Aim of the task
Reproduce the full listing that appears beneath this instruction exactly.

Task inputs
>>

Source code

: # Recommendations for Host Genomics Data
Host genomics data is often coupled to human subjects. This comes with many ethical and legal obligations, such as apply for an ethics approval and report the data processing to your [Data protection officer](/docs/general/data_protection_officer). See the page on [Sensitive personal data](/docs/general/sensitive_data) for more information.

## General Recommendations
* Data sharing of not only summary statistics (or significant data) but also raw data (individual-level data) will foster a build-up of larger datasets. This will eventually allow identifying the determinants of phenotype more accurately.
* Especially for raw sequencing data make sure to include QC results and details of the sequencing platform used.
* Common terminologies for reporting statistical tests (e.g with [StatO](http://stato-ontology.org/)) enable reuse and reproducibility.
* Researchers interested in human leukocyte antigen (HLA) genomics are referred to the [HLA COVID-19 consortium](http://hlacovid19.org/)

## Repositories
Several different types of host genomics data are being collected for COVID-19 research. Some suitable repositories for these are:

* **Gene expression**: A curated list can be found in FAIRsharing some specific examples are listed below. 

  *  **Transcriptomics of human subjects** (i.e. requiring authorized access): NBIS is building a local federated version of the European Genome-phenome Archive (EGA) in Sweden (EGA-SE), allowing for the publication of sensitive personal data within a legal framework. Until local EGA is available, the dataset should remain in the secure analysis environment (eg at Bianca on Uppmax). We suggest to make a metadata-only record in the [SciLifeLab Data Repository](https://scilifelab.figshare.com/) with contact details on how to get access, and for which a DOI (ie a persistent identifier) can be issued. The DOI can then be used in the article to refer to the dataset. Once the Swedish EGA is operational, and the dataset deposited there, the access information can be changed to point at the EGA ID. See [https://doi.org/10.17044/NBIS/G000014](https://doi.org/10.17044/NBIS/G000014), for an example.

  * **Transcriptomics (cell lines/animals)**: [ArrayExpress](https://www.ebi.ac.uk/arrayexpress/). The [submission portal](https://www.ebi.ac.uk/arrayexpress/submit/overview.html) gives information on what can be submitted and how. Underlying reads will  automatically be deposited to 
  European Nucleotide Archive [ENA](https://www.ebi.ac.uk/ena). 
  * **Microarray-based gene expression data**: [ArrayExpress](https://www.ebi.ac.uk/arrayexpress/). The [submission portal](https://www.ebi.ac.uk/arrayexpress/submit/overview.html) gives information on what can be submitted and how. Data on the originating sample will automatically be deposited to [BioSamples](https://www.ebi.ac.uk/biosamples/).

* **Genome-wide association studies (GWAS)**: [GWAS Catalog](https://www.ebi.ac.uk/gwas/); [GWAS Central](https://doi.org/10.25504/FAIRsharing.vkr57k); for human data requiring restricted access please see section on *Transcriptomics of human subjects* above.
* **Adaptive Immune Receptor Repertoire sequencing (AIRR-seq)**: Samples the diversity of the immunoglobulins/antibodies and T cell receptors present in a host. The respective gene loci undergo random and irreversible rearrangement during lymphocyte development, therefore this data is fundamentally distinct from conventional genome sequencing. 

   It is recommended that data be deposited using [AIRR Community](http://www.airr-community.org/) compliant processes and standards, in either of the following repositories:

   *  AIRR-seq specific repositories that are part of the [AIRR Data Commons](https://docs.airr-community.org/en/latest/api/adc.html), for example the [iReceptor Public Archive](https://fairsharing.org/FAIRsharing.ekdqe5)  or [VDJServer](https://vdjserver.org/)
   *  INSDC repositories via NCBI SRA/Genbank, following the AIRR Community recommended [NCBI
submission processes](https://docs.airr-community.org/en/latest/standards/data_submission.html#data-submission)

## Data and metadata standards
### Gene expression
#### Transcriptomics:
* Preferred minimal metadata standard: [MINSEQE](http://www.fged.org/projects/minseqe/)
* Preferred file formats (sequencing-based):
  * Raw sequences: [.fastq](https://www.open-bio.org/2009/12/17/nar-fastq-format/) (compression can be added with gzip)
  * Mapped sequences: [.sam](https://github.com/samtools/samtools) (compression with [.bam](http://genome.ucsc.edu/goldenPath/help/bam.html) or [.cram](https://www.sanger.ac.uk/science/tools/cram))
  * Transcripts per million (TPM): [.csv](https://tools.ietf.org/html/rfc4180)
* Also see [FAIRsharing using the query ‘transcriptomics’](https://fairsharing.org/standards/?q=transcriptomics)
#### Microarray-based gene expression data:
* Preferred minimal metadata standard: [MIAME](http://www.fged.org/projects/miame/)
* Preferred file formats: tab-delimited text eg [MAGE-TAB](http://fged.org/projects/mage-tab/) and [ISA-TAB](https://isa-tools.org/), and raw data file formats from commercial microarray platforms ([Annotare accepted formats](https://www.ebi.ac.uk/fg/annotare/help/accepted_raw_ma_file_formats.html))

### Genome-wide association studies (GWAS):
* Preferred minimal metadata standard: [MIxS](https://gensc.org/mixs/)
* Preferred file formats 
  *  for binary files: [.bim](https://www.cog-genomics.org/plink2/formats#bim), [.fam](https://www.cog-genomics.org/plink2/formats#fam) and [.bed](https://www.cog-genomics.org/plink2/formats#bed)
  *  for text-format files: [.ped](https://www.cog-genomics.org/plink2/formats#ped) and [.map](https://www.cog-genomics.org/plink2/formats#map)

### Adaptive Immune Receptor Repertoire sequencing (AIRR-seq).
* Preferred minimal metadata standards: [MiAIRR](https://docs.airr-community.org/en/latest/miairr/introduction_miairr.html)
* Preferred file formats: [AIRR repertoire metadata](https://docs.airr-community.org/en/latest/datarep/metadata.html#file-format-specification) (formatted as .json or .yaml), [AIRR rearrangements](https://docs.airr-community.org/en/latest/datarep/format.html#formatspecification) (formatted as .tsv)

<<

Answer to the exercise
Source code

: # Recommendations for Host Genomics Data
Host genomics data is often coupled to human subjects. This comes with many ethical and legal obligations, such as apply for an ethics approval and report the data processing to your [Data protection officer](/docs/general/data_protection_officer). See the page on [Sensitive personal data](/docs/general/sensitive_data) for more information.

## General Recommendations
* Data sharing of not only summary statistics (or significant data) but also raw data (individual-level data) will foster a build-up of larger datasets. This will eventually allow identifying the determinants of phenotype more accurately.
* Especially for raw sequencing data make sure to include QC results and details of the sequencing platform used.
* Common terminologies for reporting statistical tests (e.g with [StatO](http://stato-ontology.org/)) enable reuse and reproducibility.
* Researchers interested in human leukocyte antigen (HLA) genomics are referred to the [HLA COVID-19 consortium](http://hlacovid19.org/)

## Repositories
Several different types of host genomics data are being collected for COVID-19 research. Some suitable repositories for these are:

* **Gene expression**: A curated list can be found in FAIRsharing some specific examples are listed below. 

  *  **Transcriptomics of human subjects** (i.e. requiring authorized access): NBIS is building a local federated version of the European Genome-phenome Archive (EGA) in Sweden (EGA-SE), allowing for the publication of sensitive personal data within a legal framework. Until local EGA is available, the dataset should remain in the secure analysis environment (eg at Bianca on Uppmax). We suggest to make a metadata-only record in the [SciLifeLab Data Repository](https://scilifelab.figshare.com/) with contact details on how to get access, and for which a DOI (ie a persistent identifier) can be issued. The DOI can then be used in the article to refer to the dataset. Once the Swedish EGA is operational, and the dataset deposited there, the access information can be changed to point at the EGA ID. See [https://doi.org/10.17044/NBIS/G000014](https://doi.org/10.17044/NBIS/G000014), for an example.

  * **Transcriptomics (cell lines/animals)**: [ArrayExpress](https://www.ebi.ac.uk/arrayexpress/). The [submission portal](https://www.ebi.ac.uk/arrayexpress/submit/overview.html) gives information on what can be submitted and how. Underlying reads will  automatically be deposited to 
  European Nucleotide Archive [ENA](https://www.ebi.ac.uk/ena). 
  * **Microarray-based gene expression data**: [ArrayExpress](https://www.ebi.ac.uk/arrayexpress/). The [submission portal](https://www.ebi.ac.uk/arrayexpress/submit/overview.html) gives information on what can be submitted and how. Data on the originating sample will automatically be deposited to [BioSamples](https://www.ebi.ac.uk/biosamples/).

* **Genome-wide association studies (GWAS)**: [GWAS Catalog](https://www.ebi.ac.uk/gwas/); [GWAS Central](https://doi.org/10.25504/FAIRsharing.vkr57k); for human data requiring restricted access please see section on *Transcriptomics of human subjects* above.
* **Adaptive Immune Receptor Repertoire sequencing (AIRR-seq)**: Samples the diversity of the immunoglobulins/antibodies and T cell receptors present in a host. The respective gene loci undergo random and irreversible rearrangement during lymphocyte development, therefore this data is fundamentally distinct from conventional genome sequencing. 

   It is recommended that data be deposited using [AIRR Community](http://www.airr-community.org/) compliant processes and standards, in either of the following repositories:

   *  AIRR-seq specific repositories that are part of the [AIRR Data Commons](https://docs.airr-community.org/en/latest/api/adc.html), for example the [iReceptor Public Archive](https://fairsharing.org/FAIRsharing.ekdqe5)  or [VDJServer](https://vdjserver.org/)
   *  INSDC repositories via NCBI SRA/Genbank, following the AIRR Community recommended [NCBI
submission processes](https://docs.airr-community.org/en/latest/standards/data_submission.html#data-submission)

## Data and metadata standards
### Gene expression
#### Transcriptomics:
* Preferred minimal metadata standard: [MINSEQE](http://www.fged.org/projects/minseqe/)
* Preferred file formats (sequencing-based):
  * Raw sequences: [.fastq](https://www.open-bio.org/2009/12/17/nar-fastq-format/) (compression can be added with gzip)
  * Mapped sequences: [.sam](https://github.com/samtools/samtools) (compression with [.bam](http://genome.ucsc.edu/goldenPath/help/bam.html) or [.cram](https://www.sanger.ac.uk/science/tools/cram))
  * Transcripts per million (TPM): [.csv](https://tools.ietf.org/html/rfc4180)
* Also see [FAIRsharing using the query ‘transcriptomics’](https://fairsharing.org/standards/?q=transcriptomics)
#### Microarray-based gene expression data:
* Preferred minimal metadata standard: [MIAME](http://www.fged.org/projects/miame/)
* Preferred file formats: tab-delimited text eg [MAGE-TAB](http://fged.org/projects/mage-tab/) and [ISA-TAB](https://isa-tools.org/), and raw data file formats from commercial microarray platforms ([Annotare accepted formats](https://www.ebi.ac.uk/fg/annotare/help/accepted_raw_ma_file_formats.html))

### Genome-wide association studies (GWAS):
* Preferred minimal metadata standard: [MIxS](https://gensc.org/mixs/)
* Preferred file formats 
  *  for binary files: [.bim](https://www.cog-genomics.org/plink2/formats#bim), [.fam](https://www.cog-genomics.org/plink2/formats#fam) and [.bed](https://www.cog-genomics.org/plink2/formats#bed)
  *  for text-format files: [.ped](https://www.cog-genomics.org/plink2/formats#ped) and [.map](https://www.cog-genomics.org/plink2/formats#map)

### Adaptive Immune Receptor Repertoire sequencing (AIRR-seq).
* Preferred minimal metadata standards: [MiAIRR](https://docs.airr-community.org/en/latest/miairr/introduction_miairr.html)
* Preferred file formats: [AIRR repertoire metadata](https://docs.airr-community.org/en/latest/datarep/metadata.html#file-format-specification) (formatted as .json or .yaml), [AIRR rearrangements](https://docs.airr-community.org/en/latest/datarep/format.html#formatspecification) (formatted as .tsv)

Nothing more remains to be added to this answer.